Myth 6: Networks with attention better than convolution

In the community of researchers, the Ministry of Defense is gaining in popularity the idea that the mechanisms of "attention" outnumber the convolutional neural networks. In the work of Vaswani and colleagues, it is noted that “the computational costs of detachable convolutions are equal to the combination of the layer with self-taking [self-attention layer] and the point-like rewinding layer [point-wise feed-forward layer]”.

Even the advanced generative-competitive networks show the advantage of self-taking over standard convolutions when modeling long-range dependencies.

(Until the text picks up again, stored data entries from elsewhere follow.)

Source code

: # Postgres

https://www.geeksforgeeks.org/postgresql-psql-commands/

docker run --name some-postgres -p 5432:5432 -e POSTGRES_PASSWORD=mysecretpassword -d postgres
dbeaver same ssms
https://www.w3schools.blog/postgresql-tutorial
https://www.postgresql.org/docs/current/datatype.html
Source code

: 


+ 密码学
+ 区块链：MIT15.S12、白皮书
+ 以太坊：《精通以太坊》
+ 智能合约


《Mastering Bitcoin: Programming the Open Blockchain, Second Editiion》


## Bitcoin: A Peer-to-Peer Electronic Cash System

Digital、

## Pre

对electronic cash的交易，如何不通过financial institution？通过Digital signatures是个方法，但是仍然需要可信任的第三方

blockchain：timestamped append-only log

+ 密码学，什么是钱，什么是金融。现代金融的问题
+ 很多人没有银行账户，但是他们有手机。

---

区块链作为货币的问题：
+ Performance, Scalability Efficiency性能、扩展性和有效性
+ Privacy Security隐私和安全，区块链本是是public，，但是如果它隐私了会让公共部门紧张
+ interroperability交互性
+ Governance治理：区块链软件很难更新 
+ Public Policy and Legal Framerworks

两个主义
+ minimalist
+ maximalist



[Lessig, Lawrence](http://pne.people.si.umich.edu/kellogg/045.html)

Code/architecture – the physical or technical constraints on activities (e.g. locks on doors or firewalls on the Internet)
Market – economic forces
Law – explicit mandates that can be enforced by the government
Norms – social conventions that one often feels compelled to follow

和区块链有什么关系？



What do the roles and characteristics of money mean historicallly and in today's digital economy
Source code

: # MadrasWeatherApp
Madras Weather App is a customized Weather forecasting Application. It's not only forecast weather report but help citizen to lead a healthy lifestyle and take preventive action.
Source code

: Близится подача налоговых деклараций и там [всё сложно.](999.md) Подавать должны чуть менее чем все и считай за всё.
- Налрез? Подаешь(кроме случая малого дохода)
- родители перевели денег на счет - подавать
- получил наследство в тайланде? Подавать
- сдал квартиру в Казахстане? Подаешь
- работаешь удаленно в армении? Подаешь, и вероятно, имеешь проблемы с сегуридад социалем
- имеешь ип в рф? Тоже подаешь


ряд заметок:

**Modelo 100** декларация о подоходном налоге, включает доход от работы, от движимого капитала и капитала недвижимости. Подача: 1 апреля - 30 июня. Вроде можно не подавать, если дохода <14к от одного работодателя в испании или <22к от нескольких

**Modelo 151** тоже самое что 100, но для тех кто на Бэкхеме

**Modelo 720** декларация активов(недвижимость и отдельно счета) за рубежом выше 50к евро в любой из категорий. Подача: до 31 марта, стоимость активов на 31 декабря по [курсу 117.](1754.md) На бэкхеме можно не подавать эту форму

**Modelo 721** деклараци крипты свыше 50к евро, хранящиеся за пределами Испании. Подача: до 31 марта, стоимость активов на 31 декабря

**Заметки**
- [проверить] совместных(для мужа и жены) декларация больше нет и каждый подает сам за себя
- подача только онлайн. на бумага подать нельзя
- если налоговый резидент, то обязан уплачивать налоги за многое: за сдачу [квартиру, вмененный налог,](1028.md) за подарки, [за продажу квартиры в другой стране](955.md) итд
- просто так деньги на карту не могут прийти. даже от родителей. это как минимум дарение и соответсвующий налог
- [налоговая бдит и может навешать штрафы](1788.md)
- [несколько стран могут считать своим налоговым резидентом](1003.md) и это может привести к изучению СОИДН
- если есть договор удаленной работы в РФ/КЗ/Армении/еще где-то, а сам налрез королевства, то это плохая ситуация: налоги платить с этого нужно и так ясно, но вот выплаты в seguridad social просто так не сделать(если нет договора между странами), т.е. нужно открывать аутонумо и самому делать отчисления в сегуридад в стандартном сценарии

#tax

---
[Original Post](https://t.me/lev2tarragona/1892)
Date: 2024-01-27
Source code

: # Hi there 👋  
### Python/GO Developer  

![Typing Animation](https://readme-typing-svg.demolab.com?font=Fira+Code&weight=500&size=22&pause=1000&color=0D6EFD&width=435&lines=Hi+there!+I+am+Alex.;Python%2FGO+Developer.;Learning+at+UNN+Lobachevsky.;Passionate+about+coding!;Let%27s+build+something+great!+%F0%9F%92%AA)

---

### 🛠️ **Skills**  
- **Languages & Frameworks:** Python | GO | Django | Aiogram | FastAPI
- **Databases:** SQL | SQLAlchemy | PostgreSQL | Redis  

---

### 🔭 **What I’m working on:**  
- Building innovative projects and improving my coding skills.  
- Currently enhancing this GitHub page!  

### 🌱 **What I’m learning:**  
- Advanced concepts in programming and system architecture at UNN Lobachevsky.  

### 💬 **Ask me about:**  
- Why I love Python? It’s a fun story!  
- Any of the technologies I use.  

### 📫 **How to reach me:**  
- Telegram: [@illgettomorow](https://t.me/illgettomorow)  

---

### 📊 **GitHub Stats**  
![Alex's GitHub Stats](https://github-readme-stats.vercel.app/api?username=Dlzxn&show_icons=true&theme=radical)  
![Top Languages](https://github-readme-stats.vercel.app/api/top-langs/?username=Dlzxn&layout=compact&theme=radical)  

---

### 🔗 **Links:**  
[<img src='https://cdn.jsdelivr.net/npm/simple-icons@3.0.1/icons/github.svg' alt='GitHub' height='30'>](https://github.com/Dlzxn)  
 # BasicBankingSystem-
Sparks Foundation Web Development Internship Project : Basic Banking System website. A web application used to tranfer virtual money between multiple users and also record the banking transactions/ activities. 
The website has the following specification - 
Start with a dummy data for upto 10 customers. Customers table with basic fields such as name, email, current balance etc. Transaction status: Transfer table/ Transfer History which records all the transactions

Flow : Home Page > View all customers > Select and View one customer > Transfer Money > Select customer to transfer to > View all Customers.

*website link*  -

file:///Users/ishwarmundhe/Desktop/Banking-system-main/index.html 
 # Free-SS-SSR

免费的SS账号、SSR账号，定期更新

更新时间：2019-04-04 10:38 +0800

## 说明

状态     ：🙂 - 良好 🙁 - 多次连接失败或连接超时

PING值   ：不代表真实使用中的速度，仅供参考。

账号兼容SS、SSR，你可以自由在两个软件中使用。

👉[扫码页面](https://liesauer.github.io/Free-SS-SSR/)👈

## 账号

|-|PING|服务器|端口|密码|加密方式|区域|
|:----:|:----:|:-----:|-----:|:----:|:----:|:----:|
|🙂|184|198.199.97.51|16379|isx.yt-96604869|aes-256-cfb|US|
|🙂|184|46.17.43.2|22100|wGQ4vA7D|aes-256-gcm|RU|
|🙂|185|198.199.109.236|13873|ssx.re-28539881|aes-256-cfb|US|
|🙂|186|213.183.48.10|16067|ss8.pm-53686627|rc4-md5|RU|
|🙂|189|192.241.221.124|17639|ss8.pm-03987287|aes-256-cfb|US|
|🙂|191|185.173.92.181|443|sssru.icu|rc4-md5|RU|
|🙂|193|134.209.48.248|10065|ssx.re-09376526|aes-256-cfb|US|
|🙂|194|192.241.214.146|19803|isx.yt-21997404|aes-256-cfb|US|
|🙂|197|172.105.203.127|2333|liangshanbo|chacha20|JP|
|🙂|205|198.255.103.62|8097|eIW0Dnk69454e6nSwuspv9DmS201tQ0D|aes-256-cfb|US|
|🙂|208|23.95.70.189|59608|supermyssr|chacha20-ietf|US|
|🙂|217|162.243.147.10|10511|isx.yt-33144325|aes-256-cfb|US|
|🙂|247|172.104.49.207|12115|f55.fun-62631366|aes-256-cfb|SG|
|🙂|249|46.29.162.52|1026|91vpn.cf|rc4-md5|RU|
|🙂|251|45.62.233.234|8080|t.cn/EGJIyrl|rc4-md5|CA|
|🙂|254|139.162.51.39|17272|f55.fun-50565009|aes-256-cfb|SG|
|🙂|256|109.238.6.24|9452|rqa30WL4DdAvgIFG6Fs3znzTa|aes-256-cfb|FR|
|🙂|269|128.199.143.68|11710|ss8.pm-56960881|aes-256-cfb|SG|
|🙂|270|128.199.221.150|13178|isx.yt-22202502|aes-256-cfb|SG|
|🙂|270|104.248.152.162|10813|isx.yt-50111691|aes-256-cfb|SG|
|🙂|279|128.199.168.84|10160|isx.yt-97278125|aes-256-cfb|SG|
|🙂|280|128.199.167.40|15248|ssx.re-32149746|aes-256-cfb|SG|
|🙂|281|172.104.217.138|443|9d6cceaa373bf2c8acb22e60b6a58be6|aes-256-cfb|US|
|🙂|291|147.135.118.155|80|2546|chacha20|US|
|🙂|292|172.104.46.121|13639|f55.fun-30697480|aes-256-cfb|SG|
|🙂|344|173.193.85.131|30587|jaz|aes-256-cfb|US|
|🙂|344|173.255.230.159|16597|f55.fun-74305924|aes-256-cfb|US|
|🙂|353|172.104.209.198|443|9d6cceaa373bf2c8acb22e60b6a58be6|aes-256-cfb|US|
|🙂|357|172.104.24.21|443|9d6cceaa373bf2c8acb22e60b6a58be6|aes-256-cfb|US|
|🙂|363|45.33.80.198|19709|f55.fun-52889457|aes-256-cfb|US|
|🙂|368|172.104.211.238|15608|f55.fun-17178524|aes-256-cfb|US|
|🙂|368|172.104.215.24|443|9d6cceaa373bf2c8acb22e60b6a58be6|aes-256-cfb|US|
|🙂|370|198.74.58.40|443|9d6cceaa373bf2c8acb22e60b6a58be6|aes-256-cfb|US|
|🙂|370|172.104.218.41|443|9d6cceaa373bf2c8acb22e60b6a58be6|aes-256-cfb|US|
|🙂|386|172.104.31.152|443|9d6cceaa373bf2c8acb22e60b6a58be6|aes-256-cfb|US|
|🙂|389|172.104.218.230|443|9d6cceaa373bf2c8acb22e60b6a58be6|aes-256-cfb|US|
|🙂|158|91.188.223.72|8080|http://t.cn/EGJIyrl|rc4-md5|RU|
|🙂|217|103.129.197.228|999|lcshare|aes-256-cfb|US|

Authors of Pay Less Attention with Lightweight and Dynamic Convolutions. Wu et al. ICLR 2019 calls into question the parametric efficiency and effectiveness of self-taking when modeling long-range dependencies, and offers new versions of convolutions, partially inspired by self-taking, more efficient in terms of parameters.







“Lightweight” convolutions are separated by depth, softmax-normalized by time dimension, shared by channel dimension, and the same weights are reused at each time step (as recurrent neural networks). Dynamic convolutions are lightweight convolutions that use different weights at each time step.

Similar tricks do lightweight and dynamic convolutions several orders of magnitude more efficient than standard inseparable convolutions.



The authors show that these new convolutions meet or exceed self-attentive networks in machine translation, language modeling, abstract summation problems, using as many or fewer parameters.

Myth 7 : Maps of importance – on A good way to interpret neural networks

Although it is believed that neural networks are black boxes, a great many attempts have been made to interpret them. The most popular of these are significance maps, or other similar methods, assigning importance scores to features or teaching examples.

It is tempting to be able to conclude that this image was definitely classified because of certain parts of the image that are relevant to the neural network. There are several ways to calculate significance maps that often use the activation of neural networks on a given image and gradients passing through the network.

In the Interpretation of Neural Networks is Fragile. Ghorbani et al. AAAI 2019 authors show that they can introduce an elusive change in the picture, which, however, distorts its significance map.



The neural network is determined by a monarch butterfly not by the design on its wings , and due to the presence of unimportant green leaves on the background.



Multidimensional images are often closer to the decision-making boundaries of deep neural networks, hence their sensitivity to competitive attacks [adversarial attacks]. And if the adversary attacks shift images beyond the decision boundary, the adversary interpretative attacks shift them along the contour of the decision boundary, without leaving the territory of the same decision.

The basic method developed by the authors is a modification of Goodfellow's fast gradient markup method, which was one of the first successful methods of competitive attacks.